教会の内部は響きが良いことで知られており、バロック音楽の録音も度々行われている。
選りすぐりの音楽家を迎えて質の高い演奏会を提供
さて、サン=ミシェル音楽祭では、毎年6月から7月にかけての土曜と日曜に、午前と午後に2つないし3つのコンサートが行われる。昨年は新コロナウィルスで一部のコンサートのみ無観客配信となったが、今年は6月6日から7月4日まで、日曜日のみ2つのコンサートを、時間帯を若干変更して開催された。

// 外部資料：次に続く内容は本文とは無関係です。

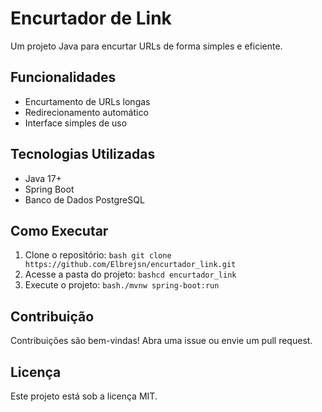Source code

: # Encurtador de Link

Um projeto Java para encurtar URLs de forma simples e eficiente.

## Funcionalidades

- Encurtamento de URLs longas
- Redirecionamento automático
- Interface simples de uso

## Tecnologias Utilizadas

- Java 17+
- Spring Boot
- Banco de Dados PostgreSQL

## Como Executar

1. Clone o repositório:
    ```bash git clone https://github.com/Elbrejsn/encurtador_link.git```
2. Acesse a pasta do projeto:
    ```bashcd encurtador_link```
3. Execute o projeto:
    ```bash./mvnw spring-boot:run```

## Contribuição

Contribuições são bem-vindas! Abra uma issue ou envie um pull request.

## Licença

Este projeto está sob a licença MIT.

音楽監督のジャン=ミシェル・ヴェルネイジュ Jean-Michel Verneiges 氏は6月、筆者のインタビュー(仏語)に答えて、今年は長く中止されていたコンサートがやっと再開できるようになったばかりで、プログラミングは政府が提示してくると考えられるコンディションに基づいて、いくつかのヴァージョンを想定。35回目となる今年の音楽祭では、無観客となった去年の分も取り戻すべく、選りすぐりの演奏家を迎えて、質の高い演奏会を提供することに心を砕いた、と語っている。メゾソプラノともコントラ・アルトともいえる独特の深い声をもつリュシール・リシャルド Lucile Richardot、日本でも人気のフィリップ・ジャルスキー Philippe Jaroussky、ハンガリーの実力派ソプラノでヨーロッパでは人気を誇るエモケ・バラット Emőke Baráth とアンサンブル・イル・ポモドーロ Ensemble Il Pomo d’Oro、実力派のソプラノ、サンドリーヌ・ピオー Sandrine Piau とヴェロニク・ジャンス Véronique Gens の「対決」、ヴァンサン・デュメストル Vincent Dumestre 指揮ル・ポエム・アルモニーク Le Poème Harmonique によるヴェネツィアの音楽と歌。そしてフランス学士院会員の作家エリック・オルセナ Erik Orsenna を語りに迎え、童話で有名なジャン・ド・ラ=フォンテーヌ Jean de la Fontaine (1621〜1695)の生誕400年を記念するコンサートで、レ・ザール・フロリサン Les Arts Florissants が音楽祭の掉尾を飾った。